WORK REQUIRED »
In the records that follow, show each line where the word "publishedDateTime" is present.
++++++++
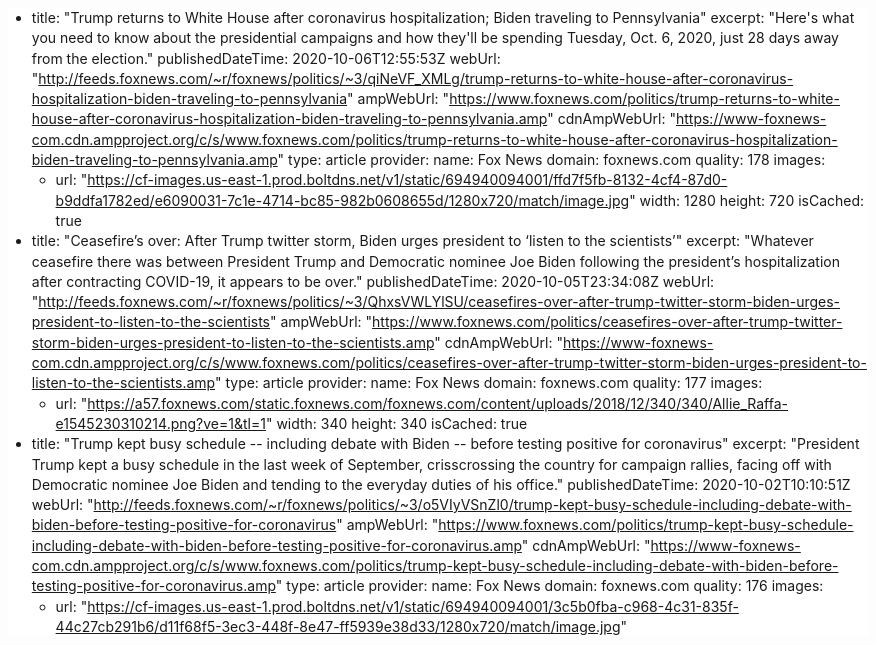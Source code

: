   - title: "Trump returns to White House after coronavirus hospitalization; Biden traveling to Pennsylvania"
    excerpt: "Here's what you need to know about the presidential campaigns and how they'll be spending Tuesday, Oct. 6, 2020, just 28 days away from the election."
    publishedDateTime: 2020-10-06T12:55:53Z
    webUrl: "http://feeds.foxnews.com/~r/foxnews/politics/~3/qiNeVF_XMLg/trump-returns-to-white-house-after-coronavirus-hospitalization-biden-traveling-to-pennsylvania"
    ampWebUrl: "https://www.foxnews.com/politics/trump-returns-to-white-house-after-coronavirus-hospitalization-biden-traveling-to-pennsylvania.amp"
    cdnAmpWebUrl: "https://www-foxnews-com.cdn.ampproject.org/c/s/www.foxnews.com/politics/trump-returns-to-white-house-after-coronavirus-hospitalization-biden-traveling-to-pennsylvania.amp"
    type: article
    provider:
      name: Fox News
      domain: foxnews.com
    quality: 178
    images:
      - url: "https://cf-images.us-east-1.prod.boltdns.net/v1/static/694940094001/ffd7f5fb-8132-4cf4-87d0-b9ddfa1782ed/e6090031-7c1e-4714-bc85-982b0608655d/1280x720/match/image.jpg"
        width: 1280
        height: 720
        isCached: true
  - title: "Ceasefire’s over: After Trump twitter storm, Biden urges president to ‘listen to the scientists’"
    excerpt: "Whatever ceasefire there was between President Trump and Democratic nominee Joe Biden following the president’s hospitalization after contracting COVID-19, it appears to be over."
    publishedDateTime: 2020-10-05T23:34:08Z
    webUrl: "http://feeds.foxnews.com/~r/foxnews/politics/~3/QhxsVWLYlSU/ceasefires-over-after-trump-twitter-storm-biden-urges-president-to-listen-to-the-scientists"
    ampWebUrl: "https://www.foxnews.com/politics/ceasefires-over-after-trump-twitter-storm-biden-urges-president-to-listen-to-the-scientists.amp"
    cdnAmpWebUrl: "https://www-foxnews-com.cdn.ampproject.org/c/s/www.foxnews.com/politics/ceasefires-over-after-trump-twitter-storm-biden-urges-president-to-listen-to-the-scientists.amp"
    type: article
    provider:
      name: Fox News
      domain: foxnews.com
    quality: 177
    images:
      - url: "https://a57.foxnews.com/static.foxnews.com/foxnews.com/content/uploads/2018/12/340/340/Allie_Raffa-e1545230310214.png?ve=1&tl=1"
        width: 340
        height: 340
        isCached: true
  - title: "Trump kept busy schedule -- including debate with Biden -- before testing positive for coronavirus"
    excerpt: "President Trump kept a busy schedule in the last week of September, crisscrossing the country for campaign rallies, facing off with Democratic nominee Joe Biden and tending to the everyday duties of his office."
    publishedDateTime: 2020-10-02T10:10:51Z
    webUrl: "http://feeds.foxnews.com/~r/foxnews/politics/~3/o5VIyVSnZl0/trump-kept-busy-schedule-including-debate-with-biden-before-testing-positive-for-coronavirus"
    ampWebUrl: "https://www.foxnews.com/politics/trump-kept-busy-schedule-including-debate-with-biden-before-testing-positive-for-coronavirus.amp"
    cdnAmpWebUrl: "https://www-foxnews-com.cdn.ampproject.org/c/s/www.foxnews.com/politics/trump-kept-busy-schedule-including-debate-with-biden-before-testing-positive-for-coronavirus.amp"
    type: article
    provider:
      name: Fox News
      domain: foxnews.com
    quality: 176
    images:
      - url: "https://cf-images.us-east-1.prod.boltdns.net/v1/static/694940094001/3c5b0fba-c968-4c31-835f-44c27cb291b6/d11f68f5-3ec3-448f-8e47-ff5939e38d33/1280x720/match/image.jpg"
++++++++
FINISHED EXERCISE »
    publishedDateTime: 2020-10-06T12:55:53Z
    publishedDateTime: 2020-10-05T23:34:08Z
    publishedDateTime: 2020-10-02T10:10:51Z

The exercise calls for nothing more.